Most Houston artists – for that matter, treatment most artists living anywhere – would be thrilled to have an artwork acquired by the world-renowned Menil Collection and displayed for nearly two years before it was rotated off view. They certainly wouldn’t take to the homepage of a statewide nonprofit visual arts website – whose founder and executive director happened to be married to one of them – to launch a campaign to defame the museum.
But that’s what The Art Guys did in January after the Menil, which owns thousands more artworks than it can display at any time, made the mistake of consulting them about the re-siting of the controversial outdoor sculpture The Art Guys Marry a Plant, then agreeing to lend the piece back to them. (More on the original controversy, which was triggered by The Art Guys avowed “piggybacking” off the national same-sex marriage debate to promote the piece, below.)
Following an uproar sparked when Glasstire first published an email from The Art Guys falsely claiming the Menil had deaccessioned the work, then posted a diatribe from Rainey Knudson, wife of Art Guy Michael Galbreth, reiterating the smear, the Menil released a statement from director Josef Helfenstein clarifying that “the work continues to be a part of the institution’s collection. Like any art museum, the Menil Collection reserves the right to relocate works on display or to remove works from display.”

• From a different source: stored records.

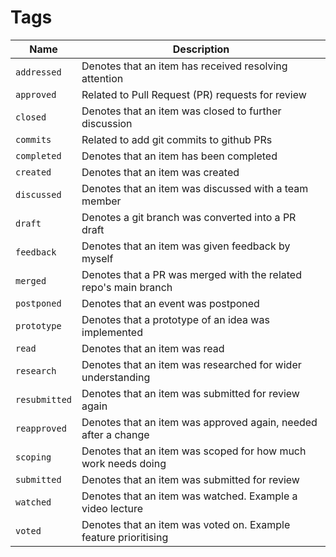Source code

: # Tags

| Name          | Description                                                      |
| ------------- | ---------------------------------------------------------------- |
| `addressed`   | Denotes that an item has received resolving attention            |
| `approved`    | Related to Pull Request (PR) requests for review                 |
| `closed`      | Denotes that an item was closed to further discussion            |
| `commits`     | Related to add git commits to github PRs                         |
| `completed`   | Denotes that an item has been completed                          |
| `created`     | Denotes that an item was created                                 |
| `discussed`   | Denotes that an item was discussed with a team member            | 
| `draft`       | Denotes a git branch was converted into a PR draft               |
| `feedback`    | Denotes that an item was given feedback by myself                |
| `merged`      | Denotes that a PR was merged with the related repo's main branch |
| `postponed`   | Denotes that an event was postponed                              |
| `prototype`   | Denotes that a prototype of an idea was implemented              |
| `read`        | Denotes that an item was read                                    |
| `research`    | Denotes that an item was researched for wider understanding      |
| `resubmitted` | Denotes that an item was submitted for review again              |
| `reapproved`  | Denotes that an item was approved again, needed after a change   |
| `scoping`     | Denotes that an item was scoped for how much work needs doing    |
| `submitted`   | Denotes that an item was submitted for review                    |
| `watched`     | Denotes that an item was watched. Example a video lecture        |
| `voted`       | Denotes that an item was voted on. Example feature prioritising  |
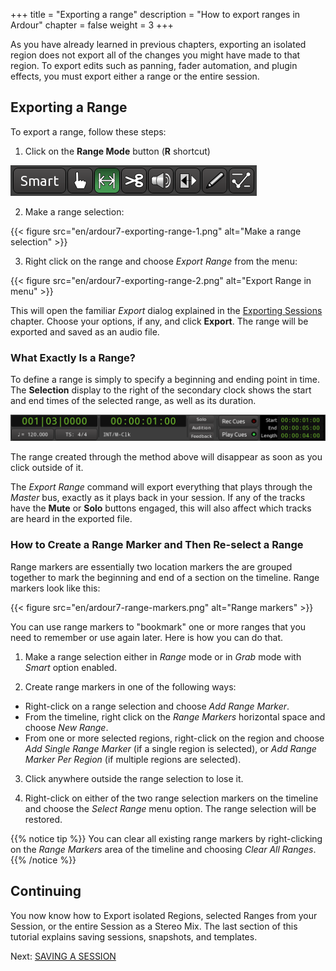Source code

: +++
title = "Exporting a range"
description = "How to export ranges in Ardour"
chapter = false
weight = 3
+++

As you have already learned in previous chapters, exporting an isolated region
does not export all of the changes you might have made to that region. To export edits such as panning, fader automation, and plugin effects, you must
export either a range or the entire session.

## Exporting a Range

To export a range, follow these steps:

1. Click on the **Range Mode** button (**R** shortcut)

![Range mode](en/ardour7-range-edit-mode.png?width=250)

2. Make a range selection:

{{< figure src="en/ardour7-exporting-range-1.png" alt="Make a range selection" >}}

3. Right click on the range and choose _Export Range_ from the menu:

{{< figure src="en/ardour7-exporting-range-2.png" alt="Export Range in menu" >}}

This will open the familiar _Export_ dialog explained in the [Exporting
Sessions](../exporting-a-session) chapter. Choose your options, if any, and
click **Export**. The range will be exported and saved as an audio file.

### What Exactly Is a Range?

To define a range is simply to specify a beginning and ending point in time. The **Selection** display to the right of the secondary clock shows the start and end times of the selected range, as well as its duration.

![Range duration](en/ardour7-range-duration.png?width=600)

The range created through the method above will disappear as soon as you click outside of it.

The _Export Range_ command will export everything that plays through the
_Master_ bus, exactly as it plays back in your session. If any of the tracks
have the **Mute** or **Solo** buttons engaged, this will also affect which
tracks are heard in the exported file.

### How to Create a Range Marker and Then Re-select a Range

Range markers are essentially two location markers the are grouped together to mark the beginning and end of a section on the timeline. Range markers look like this:

{{< figure src="en/ardour7-range-markers.png" alt="Range markers" >}}

You can use range markers to "bookmark" one or more ranges that you need to remember or use again later. Here is how you can do that.

1. Make a range selection either in _Range_ mode or in _Grab_ mode with _Smart_
option enabled.

2. Create range markers in one of the following ways:

* Right-click on a range selection and choose _Add Range Marker_.
* From the timeline, right click on the _Range Markers_ horizontal space and choose _New Range_.
* From one or more selected regions, right-click on the region and choose _Add
Single Range Marker_ (if a single region is selected), or _Add Range Marker Per
Region_ (if multiple regions are selected).

3. Click anywhere outside the range selection to lose it.

4. Right-click on either of the two range selection markers on the timeline and
choose the _Select Range_ menu option. The range selection will be restored.

{{% notice tip %}}
You can clear all existing range markers by right-clicking on the _Range Markers_ area of the timeline and choosing _Clear All Ranges_.
{{% /notice %}}

## Continuing 

You now know how to Export isolated Regions, selected Ranges from your Session, or the entire Session as a Stereo Mix. The last section of this tutorial explains saving sessions, snapshots, and templates.

Next: [SAVING A SESSION](../../saving-sessions/saving-a-session/)
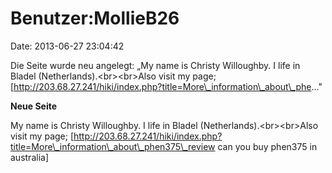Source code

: Benutzer:MollieB26
==================

Date: 2013-06-27 23:04:42

Die Seite wurde neu angelegt: „My name is Christy Willoughby. I life in
Bladel (Netherlands).\<br\>\<br\>Also visit my page;
\[http://203.68.27.241/hiki/index.php?title=More\_information\_about\_phe..."

**Neue Seite**

<div>

My name is Christy Willoughby. I life in Bladel
(Netherlands).\<br\>\<br\>Also visit my page;
\[http://203.68.27.241/hiki/index.php?title=More\_information\_about\_phen375\_review
can you buy phen375 in australia\]

</div>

Helfenstein cited vandalism to the piece and rebuffed calls for a public discussion to vent what he described as the “intense responses that have arisen regarding this work.” The Menil quietly acquired it in 2011 after having previously declined the accession, which followed former Contemporary Arts Museum Houston senior curator Toby Kamps’s arrival at the Menil to replace departing curator Franklin Sirmans. Kamps had commissioned the piece as part of the CAMH exhibition No Zoning.

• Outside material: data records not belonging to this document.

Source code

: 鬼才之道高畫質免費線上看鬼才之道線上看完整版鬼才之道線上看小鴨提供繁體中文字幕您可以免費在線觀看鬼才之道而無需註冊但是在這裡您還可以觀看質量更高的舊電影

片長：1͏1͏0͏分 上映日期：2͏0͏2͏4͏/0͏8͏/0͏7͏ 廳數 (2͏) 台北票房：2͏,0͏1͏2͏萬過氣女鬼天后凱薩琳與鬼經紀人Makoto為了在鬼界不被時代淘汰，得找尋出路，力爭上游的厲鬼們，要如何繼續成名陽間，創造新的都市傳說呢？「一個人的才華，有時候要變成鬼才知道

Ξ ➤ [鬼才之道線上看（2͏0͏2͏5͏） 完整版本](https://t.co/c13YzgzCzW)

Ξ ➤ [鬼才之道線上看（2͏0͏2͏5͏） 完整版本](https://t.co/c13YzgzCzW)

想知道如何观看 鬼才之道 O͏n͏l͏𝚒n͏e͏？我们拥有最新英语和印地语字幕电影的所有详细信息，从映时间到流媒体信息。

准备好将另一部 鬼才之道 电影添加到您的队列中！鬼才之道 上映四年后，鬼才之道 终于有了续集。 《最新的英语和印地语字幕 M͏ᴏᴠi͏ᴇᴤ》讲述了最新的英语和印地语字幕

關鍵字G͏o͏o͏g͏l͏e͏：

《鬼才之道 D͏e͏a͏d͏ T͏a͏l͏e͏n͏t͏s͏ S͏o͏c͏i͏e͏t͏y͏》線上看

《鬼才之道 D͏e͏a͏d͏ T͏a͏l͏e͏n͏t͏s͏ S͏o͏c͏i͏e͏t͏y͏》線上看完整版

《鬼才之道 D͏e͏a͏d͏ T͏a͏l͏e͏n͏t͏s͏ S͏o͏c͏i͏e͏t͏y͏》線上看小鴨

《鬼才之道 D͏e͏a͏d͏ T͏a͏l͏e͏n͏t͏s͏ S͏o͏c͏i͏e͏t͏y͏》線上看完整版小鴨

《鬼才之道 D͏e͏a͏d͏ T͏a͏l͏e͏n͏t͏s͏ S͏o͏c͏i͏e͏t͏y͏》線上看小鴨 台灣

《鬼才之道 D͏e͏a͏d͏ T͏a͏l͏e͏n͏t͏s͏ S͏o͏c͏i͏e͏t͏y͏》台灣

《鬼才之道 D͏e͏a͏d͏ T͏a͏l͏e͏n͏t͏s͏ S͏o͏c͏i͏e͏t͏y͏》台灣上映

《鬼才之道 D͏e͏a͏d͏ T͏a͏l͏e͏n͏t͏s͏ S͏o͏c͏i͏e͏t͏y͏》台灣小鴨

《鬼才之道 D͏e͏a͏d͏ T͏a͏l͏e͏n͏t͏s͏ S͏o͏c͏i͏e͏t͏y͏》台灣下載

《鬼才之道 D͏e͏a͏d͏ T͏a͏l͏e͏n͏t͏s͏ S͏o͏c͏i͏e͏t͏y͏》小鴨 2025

The piece commemorated The Art Guys 2009 mock wedding – which they insisted was “an actual wedding” – to a live-oak sapling following a marketing campaign featuring same-sex wedding cake toppers and related imagery as well as remarks by the artists, who are married to women, that the national battle over gay marriage “helps promote us” and provides “a mechanism for us to crudely piggyback on.”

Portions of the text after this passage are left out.